Exercise goal: Look through the entries below, please, and copy every line with the word "access".

──────

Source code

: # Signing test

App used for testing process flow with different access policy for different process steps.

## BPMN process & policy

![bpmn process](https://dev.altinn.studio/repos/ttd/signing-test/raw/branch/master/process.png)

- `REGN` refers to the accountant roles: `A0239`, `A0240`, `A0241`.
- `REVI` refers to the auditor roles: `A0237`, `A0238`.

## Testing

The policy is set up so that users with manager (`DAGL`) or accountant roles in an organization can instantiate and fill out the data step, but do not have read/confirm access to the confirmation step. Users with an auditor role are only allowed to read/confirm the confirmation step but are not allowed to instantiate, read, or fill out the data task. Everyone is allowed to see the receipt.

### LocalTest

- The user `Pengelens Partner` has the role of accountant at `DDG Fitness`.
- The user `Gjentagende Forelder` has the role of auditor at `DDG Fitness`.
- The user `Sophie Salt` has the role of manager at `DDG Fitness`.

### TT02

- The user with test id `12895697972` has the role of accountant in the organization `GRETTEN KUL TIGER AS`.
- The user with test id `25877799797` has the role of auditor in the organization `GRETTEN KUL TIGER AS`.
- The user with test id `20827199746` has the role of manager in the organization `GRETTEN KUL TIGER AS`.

──────

Result of this exercise:
App used for testing process flow with different access policy for different process steps.
The policy is set up so that users with manager (`DAGL`) or accountant roles in an organization can instantiate and fill out the data step, but do not have read/confirm access to the confirmation step. Users with an auditor role are only allowed to read/confirm the confirmation step but are not allowed to instantiate, read, or fill out the data task. Everyone is allowed to see the receipt.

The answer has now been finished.